ACTIVITY:
Every line of the data needs to be returned exactly.

INPUT FOR THIS TASK:
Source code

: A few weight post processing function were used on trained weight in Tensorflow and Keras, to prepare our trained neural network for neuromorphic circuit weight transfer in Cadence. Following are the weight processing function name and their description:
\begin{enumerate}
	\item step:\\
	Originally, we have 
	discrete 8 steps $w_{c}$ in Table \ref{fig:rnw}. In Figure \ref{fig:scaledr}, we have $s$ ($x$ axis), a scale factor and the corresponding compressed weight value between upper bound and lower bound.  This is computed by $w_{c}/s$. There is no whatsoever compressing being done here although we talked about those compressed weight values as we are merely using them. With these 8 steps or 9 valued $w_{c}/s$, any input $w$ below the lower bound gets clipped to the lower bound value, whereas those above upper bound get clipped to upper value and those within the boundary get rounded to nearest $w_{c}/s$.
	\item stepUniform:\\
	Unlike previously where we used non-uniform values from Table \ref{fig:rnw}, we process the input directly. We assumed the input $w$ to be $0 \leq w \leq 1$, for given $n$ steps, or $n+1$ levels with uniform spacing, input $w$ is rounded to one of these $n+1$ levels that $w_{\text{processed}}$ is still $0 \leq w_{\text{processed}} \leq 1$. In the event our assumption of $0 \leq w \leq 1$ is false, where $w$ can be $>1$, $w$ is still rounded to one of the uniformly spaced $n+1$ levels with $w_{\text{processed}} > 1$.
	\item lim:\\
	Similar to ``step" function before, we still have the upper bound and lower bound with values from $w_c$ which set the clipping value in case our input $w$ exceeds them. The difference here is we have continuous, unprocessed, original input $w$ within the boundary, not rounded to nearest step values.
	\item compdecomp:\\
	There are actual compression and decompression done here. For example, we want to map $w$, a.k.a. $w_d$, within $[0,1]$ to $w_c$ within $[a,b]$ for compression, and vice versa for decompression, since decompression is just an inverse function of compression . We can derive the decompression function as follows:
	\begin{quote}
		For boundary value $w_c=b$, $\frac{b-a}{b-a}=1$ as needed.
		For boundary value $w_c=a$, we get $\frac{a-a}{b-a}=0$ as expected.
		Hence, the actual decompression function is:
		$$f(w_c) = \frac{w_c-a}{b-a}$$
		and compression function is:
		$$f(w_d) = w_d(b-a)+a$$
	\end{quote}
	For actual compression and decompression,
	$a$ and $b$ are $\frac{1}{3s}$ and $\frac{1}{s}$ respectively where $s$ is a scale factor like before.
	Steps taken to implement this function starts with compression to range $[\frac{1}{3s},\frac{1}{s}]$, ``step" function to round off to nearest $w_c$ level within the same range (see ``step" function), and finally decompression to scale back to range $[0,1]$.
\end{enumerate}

PROBLEM SOLUTION:
Source code

: A few weight post processing function were used on trained weight in Tensorflow and Keras, to prepare our trained neural network for neuromorphic circuit weight transfer in Cadence. Following are the weight processing function name and their description:
\begin{enumerate}
	\item step:\\
	Originally, we have 
	discrete 8 steps $w_{c}$ in Table \ref{fig:rnw}. In Figure \ref{fig:scaledr}, we have $s$ ($x$ axis), a scale factor and the corresponding compressed weight value between upper bound and lower bound.  This is computed by $w_{c}/s$. There is no whatsoever compressing being done here although we talked about those compressed weight values as we are merely using them. With these 8 steps or 9 valued $w_{c}/s$, any input $w$ below the lower bound gets clipped to the lower bound value, whereas those above upper bound get clipped to upper value and those within the boundary get rounded to nearest $w_{c}/s$.
	\item stepUniform:\\
	Unlike previously where we used non-uniform values from Table \ref{fig:rnw}, we process the input directly. We assumed the input $w$ to be $0 \leq w \leq 1$, for given $n$ steps, or $n+1$ levels with uniform spacing, input $w$ is rounded to one of these $n+1$ levels that $w_{\text{processed}}$ is still $0 \leq w_{\text{processed}} \leq 1$. In the event our assumption of $0 \leq w \leq 1$ is false, where $w$ can be $>1$, $w$ is still rounded to one of the uniformly spaced $n+1$ levels with $w_{\text{processed}} > 1$.
	\item lim:\\
	Similar to ``step" function before, we still have the upper bound and lower bound with values from $w_c$ which set the clipping value in case our input $w$ exceeds them. The difference here is we have continuous, unprocessed, original input $w$ within the boundary, not rounded to nearest step values.
	\item compdecomp:\\
	There are actual compression and decompression done here. For example, we want to map $w$, a.k.a. $w_d$, within $[0,1]$ to $w_c$ within $[a,b]$ for compression, and vice versa for decompression, since decompression is just an inverse function of compression . We can derive the decompression function as follows:
	\begin{quote}
		For boundary value $w_c=b$, $\frac{b-a}{b-a}=1$ as needed.
		For boundary value $w_c=a$, we get $\frac{a-a}{b-a}=0$ as expected.
		Hence, the actual decompression function is:
		$$f(w_c) = \frac{w_c-a}{b-a}$$
		and compression function is:
		$$f(w_d) = w_d(b-a)+a$$
	\end{quote}
	For actual compression and decompression,
	$a$ and $b$ are $\frac{1}{3s}$ and $\frac{1}{s}$ respectively where $s$ is a scale factor like before.
	Steps taken to implement this function starts with compression to range $[\frac{1}{3s},\frac{1}{s}]$, ``step" function to round off to nearest $w_c$ level within the same range (see ``step" function), and finally decompression to scale back to range $[0,1]$.
\end{enumerate}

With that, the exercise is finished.